Your task: The lines of the records that include "ohno" should all be copied.

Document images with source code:
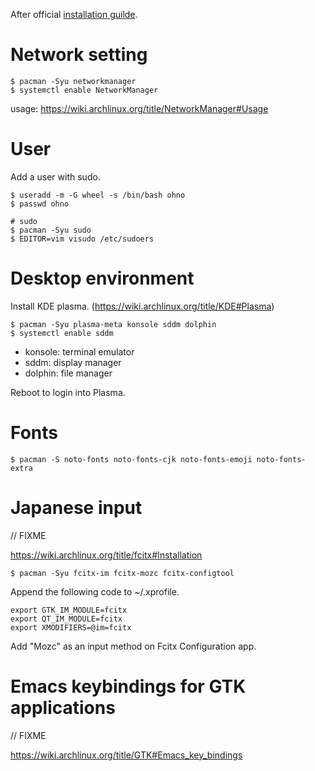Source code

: After official [installation guilde](https://wiki.archlinux.org/title/installation_guide).

# Network setting

```
$ pacman -Syu networkmanager
$ systemctl enable NetworkManager
```

usage: https://wiki.archlinux.org/title/NetworkManager#Usage

# User

Add a user with sudo.

```
$ useradd -m -G wheel -s /bin/bash ohno
$ passwd ohno

# sudo
$ pacman -Syu sudo
$ EDITOR=vim visudo /etc/sudoers
```

# Desktop environment

Install KDE plasma. (https://wiki.archlinux.org/title/KDE#Plasma)

```
$ pacman -Syu plasma-meta konsole sddm dolphin
$ systemctl enable sddm
```

- konsole: terminal emulator
- sddm: display manager
- dolphin: file manager

Reboot to login into Plasma.

# Fonts

```
$ pacman -S noto-fonts noto-fonts-cjk noto-fonts-emoji noto-fonts-extra
```

# Japanese input

// FIXME

https://wiki.archlinux.org/title/fcitx#Installation

```
$ pacman -Syu fcitx-im fcitx-mozc fcitx-configtool
```

Append the following code to ~/.xprofile.

```
export GTK_IM_MODULE=fcitx
export QT_IM_MODULE=fcitx
export XMODIFIERS=@im=fcitx
```

Add "Mozc" as an input method on Fcitx Configuration app.

# Emacs keybindings for GTK applications

// FIXME

https://wiki.archlinux.org/title/GTK#Emacs_key_bindings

Exercise result:
$ useradd -m -G wheel -s /bin/bash ohno
$ passwd ohno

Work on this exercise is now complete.